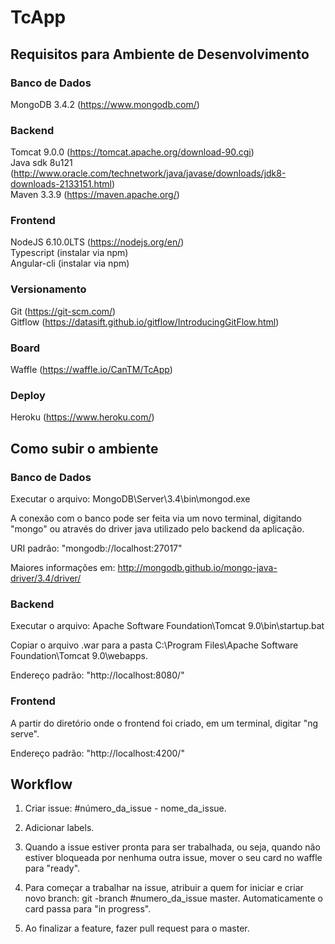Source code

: # TcApp

## Requisitos para Ambiente de Desenvolvimento

### Banco de Dados

MongoDB 3.4.2 (https://www.mongodb.com/)  

### Backend

Tomcat 9.0.0 (https://tomcat.apache.org/download-90.cgi)  
Java sdk 8u121 (http://www.oracle.com/technetwork/java/javase/downloads/jdk8-downloads-2133151.html)  
Maven 3.3.9 (https://maven.apache.org/)  

### Frontend

NodeJS 6.10.0LTS (https://nodejs.org/en/)  
Typescript (instalar via npm)  
Angular-cli (instalar via npm)  

### Versionamento

Git (https://git-scm.com/)  
Gitflow (https://datasift.github.io/gitflow/IntroducingGitFlow.html)  

### Board

Waffle (https://waffle.io/CanTM/TcApp)  

### Deploy

Heroku (https://www.heroku.com/)

## Como subir o ambiente

### Banco de Dados

Executar o arquivo: MongoDB\Server\3.4\bin\mongod.exe  

A conexão com o banco pode ser feita via um novo terminal, digitando "mongo" ou através do driver java utilizado pelo backend da aplicação.

URI padrão: "mongodb://localhost:27017"

Maiores informações em: http://mongodb.github.io/mongo-java-driver/3.4/driver/

### Backend

Executar o arquivo: Apache Software Foundation\Tomcat 9.0\bin\startup.bat  

Copiar o arquivo .war para a pasta C:\Program Files\Apache Software Foundation\Tomcat 9.0\webapps.

Endereço padrão: "http://localhost:8080/"

### Frontend

A partir do diretório onde o frontend foi criado, em um terminal, digitar "ng serve".

Endereço padrão: "http://localhost:4200/"

## Workflow

1. Criar issue: #número_da_issue - nome_da_issue.  

2. Adicionar labels.  

3. Quando a issue estiver pronta para ser trabalhada, ou seja, quando não estiver bloqueada por nenhuma outra issue, mover o seu card no waffle para "ready".  

4. Para começar a trabalhar na issue, atribuir a quem for iniciar e criar novo branch: git -branch #numero_da_issue master. Automaticamente o card passa para "in progress".  

5. Ao finalizar a feature, fazer pull request para o master.  
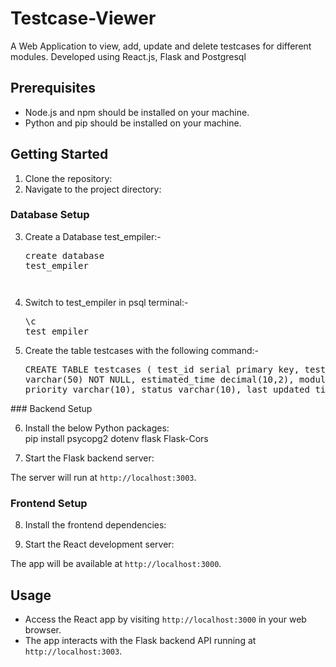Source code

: # Testcase-Viewer
A Web Application to view, add, update and delete testcases for different modules. Developed using React.js, Flask and Postgresql

## Prerequisites

- Node.js and npm should be installed on your machine.
- Python and pip should be installed on your machine.

## Getting Started

1. Clone the repository:
2. Navigate to the project directory:

### Database Setup

3. Create a Database test_empiler:- 
<br><pre>create database test_empiler<pre>
4. Switch to test_empiler in psql terminal:-
<br><pre>\c test_empiler</pre>
5. Create the table testcases with the following command:-
<br><pre>
CREATE TABLE testcases
(
  test_id serial primary key,
  testcase_name varchar(50) NOT NULL,
  estimated_time decimal(10,2),
  module varchar(100),
  priority varchar(10),
  status varchar(10),
  last_updated timestamp
);
</pre>
### Backend Setup

6. Install the below Python packages: 
     <br> pip install psycopg2 dotenv flask Flask-Cors


7. Start the Flask backend server:


The server will run at `http://localhost:3003`.

### Frontend Setup

8. Install the frontend dependencies:


8. Start the React development server:


The app will be available at `http://localhost:3000`.

## Usage

- Access the React app by visiting `http://localhost:3000` in your web browser.
- The app interacts with the Flask backend API running at `http://localhost:3003`.
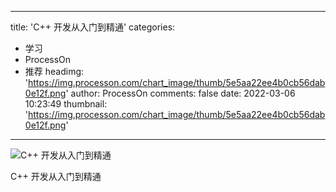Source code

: 
---
title: 'C++ 开发从入门到精通'
categories: 
 - 学习
 - ProcessOn
 - 推荐
headimg: 'https://img.processon.com/chart_image/thumb/5e5aa22ee4b0cb56dab0e12f.png'
author: ProcessOn
comments: false
date: 2022-03-06 10:23:49
thumbnail: 'https://img.processon.com/chart_image/thumb/5e5aa22ee4b0cb56dab0e12f.png'
---

<div>   
<img class="thumb" alt="C++ 开发从入门到精通" src="https://img.processon.com/chart_image/thumb/5e5aa22ee4b0cb56dab0e12f.png" referrerpolicy="no-referrer">
<p>C++ 开发从入门到精通</p>  
</div>
            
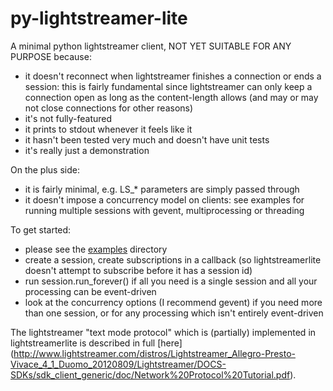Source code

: py-lightstreamer-lite
=====================

A minimal python lightstreamer client, NOT YET SUITABLE FOR ANY PURPOSE because:
- it doesn't reconnect when lightstreamer finishes a connection or ends a session: this is fairly fundamental since lightstreamer can only keep a connection open as long as the content-length allows (and may or may not close connections for other reasons)
- it's not fully-featured
- it prints to stdout whenever it feels like it
- it hasn't been tested very much and doesn't have unit tests
- it's really just a demonstration

On the plus side:
- it is fairly minimal, e.g. LS_* parameters are simply passed through
- it doesn't impose a concurrency model on clients: see examples for running multiple sessions with gevent, multiprocessing or threading

To get started:
- please see the [examples](./py-lightstreamer-lite/tree/master/examples) directory
- create a session, create subscriptions in a callback (so lightstreamerlite doesn't attempt to subscribe before it has a session id)
- run session.run_forever() if all you need is a single session and all your processing can be event-driven
- look at the concurrency options (I recommend gevent) if you need more than one session, or for any processing which isn't entirely event-driven

The lightstreamer "text mode protocol" which is (partially) implemented in lightstreamerlite is described in full [here] (http://www.lightstreamer.com/distros/Lightstreamer_Allegro-Presto-Vivace_4_1_Duomo_20120809/Lightstreamer/DOCS-SDKs/sdk_client_generic/doc/Network%20Protocol%20Tutorial.pdf).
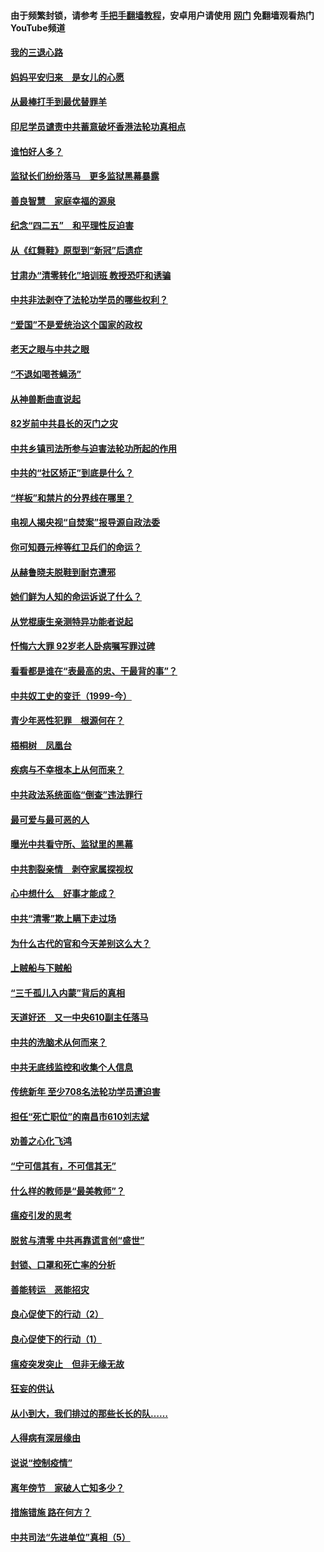 #### 由于频繁封锁，请参考 [手把手翻墙教程](https://github.com/gfw-breaker/guides/wiki/)，安卓用户请使用 [网门](https://github.com/gfw-breaker/nogfw/blob/master/dl.md?t=04301500) 免翻墙观看热门YouTube频道 

#### [我的三退心路](../pages/19/423876.md?t=04301500) 

#### [妈妈平安归来　是女儿的心愿](../pages/19/423947.md?t=04301500) 

#### [从最棒打手到最优替罪羊](../pages/19/423819.md?t=04301500) 

#### [印尼学员谴责中共蓄意破坏香港法轮功真相点](../pages/19/423902.md?t=04301500) 

#### [谁怕好人多？](../pages/19/423774.md?t=04301500) 

#### [监狱长们纷纷落马　更多监狱黑幕暴露](../pages/19/423787.md?t=04301500) 

#### [善良智慧　家庭幸福的源泉](../pages/19/423632.md?t=04301500) 

#### [纪念“四二五”　和平理性反迫害](../pages/19/423660.md?t=04301500) 

#### [从《红舞鞋》原型到“新冠”后遗症](../pages/19/423509.md?t=04301500) 

#### [甘肃办“清零转化”培训班 教授恐吓和诱骗](../pages/19/423498.md?t=04301500) 

#### [中共非法剥夺了法轮功学员的哪些权利？](../pages/19/423392.md?t=04301500) 

#### [“爱国”不是爱统治这个国家的政权](../pages/19/423029.md?t=04301500) 

#### [老天之眼与中共之眼](../pages/19/423378.md?t=04301500) 

#### [“不退如喝苍蝇汤”](../pages/19/423287.md?t=04301500) 

#### [从神兽断曲直说起](../pages/19/423201.md?t=04301500) 

#### [82岁前中共县长的灭门之灾](../pages/19/423055.md?t=04301500) 

#### [中共乡镇司法所参与迫害法轮功所起的作用](../pages/19/423064.md?t=04301500) 

#### [中共的“社区矫正”到底是什么？](../pages/19/422870.md?t=04301500) 

#### [“样板”和禁片的分界线在哪里？](../pages/19/422704.md?t=04301500) 

#### [电视人揭央视“自焚案”报导源自政法委](../pages/19/422770.md?t=04301500) 

#### [你可知聂元梓等红卫兵们的命运？](../pages/19/422848.md?t=04301500) 

#### [从赫鲁晓夫脱鞋到耐克遭邪](../pages/19/422826.md?t=04301500) 

#### [她们鲜为人知的命运诉说了什么？](../pages/19/422754.md?t=04301500) 

#### [从党棍康生亲测特异功能者说起](../pages/19/422657.md?t=04301500) 

#### [忏悔六大罪 92岁老人卧病嘱写罪过碑](../pages/19/422750.md?t=04301500) 

#### [看看都是谁在“表最高的忠、干最背的事”？](../pages/19/422703.md?t=04301500) 

#### [中共奴工史的变迁（1999-今）](../pages/19/422656.md?t=04301500) 

#### [青少年恶性犯罪　根源何在？](../pages/19/422449.md?t=04301500) 

#### [梧桐树　凤凰台](../pages/19/422442.md?t=04301500) 

#### [疾病与不幸根本上从何而来？](../pages/19/422438.md?t=04301500) 

#### [中共政法系统面临“倒查”违法罪行](../pages/19/422497.md?t=04301500) 

#### [最可爱与最可恶的人](../pages/19/422448.md?t=04301500) 

#### [曝光中共看守所、监狱里的黑幕](../pages/19/422390.md?t=04301500) 

#### [中共割裂亲情　剥夺家属探视权](../pages/19/422364.md?t=04301500) 

#### [心中想什么　好事才能成？](../pages/19/422318.md?t=04301500) 

#### [中共“清零”欺上瞒下走过场](../pages/19/422306.md?t=04301500) 

#### [为什么古代的官和今天差别这么大？](../pages/19/422228.md?t=04301500) 

#### [上贼船与下贼船](../pages/19/422276.md?t=04301500) 

#### [“三千孤儿入内蒙”背后的真相](../pages/19/422229.md?t=04301500) 

#### [天道好还　又一中央610副主任落马](../pages/19/422155.md?t=04301500) 

#### [中共的洗脑术从何而来？](../pages/19/422154.md?t=04301500) 

#### [中共无底线监控和收集个人信息](../pages/19/422039.md?t=04301500) 

#### [传统新年 至少708名法轮功学员遭迫害](../pages/19/421946.md?t=04301500) 

#### [担任“死亡职位”的南昌市610刘志斌](../pages/19/421957.md?t=04301500) 

#### [劝善之心化飞鸿](../pages/19/421164.md?t=04301500) 

#### [“宁可信其有，不可信其无”](../pages/19/421691.md?t=04301500) 

#### [什么样的教师是“最美教师”？](../pages/19/421755.md?t=04301500) 

#### [瘟疫引发的思考](../pages/19/421594.md?t=04301500) 

#### [脱贫与清零 中共再靠谎言创“盛世”](../pages/19/421590.md?t=04301500) 

#### [封锁、口罩和死亡率的分析](../pages/19/421495.md?t=04301500) 

#### [善能转运　恶能招灾](../pages/19/421334.md?t=04301500) 

#### [良心促使下的行动（2）](../pages/19/421361.md?t=04301500) 

#### [良心促使下的行动（1）](../pages/19/421302.md?t=04301500) 

#### [瘟疫突发突止　但非无缘无故](../pages/19/421281.md?t=04301500) 

#### [狂妄的供认](../pages/19/421199.md?t=04301500) 

#### [从小到大，我们排过的那些长长的队……](../pages/19/421243.md?t=04301500) 

#### [人得病有深层缘由](../pages/19/420864.md?t=04301500) 

#### [说说“控制疫情”](../pages/19/420831.md?t=04301500) 

#### [离年傍节　家破人亡知多少？](../pages/19/420563.md?t=04301500) 

#### [措施错施  路在何方？](../pages/19/420076.md?t=04301500) 

#### [中共司法“先进单位”真相（5）](../pages/19/419453.md?t=04301500)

● ● ● ● ● ● ●

Prompt:
Only one number is wanted: how many lines of the data above include the word "padrão".

Task result:
3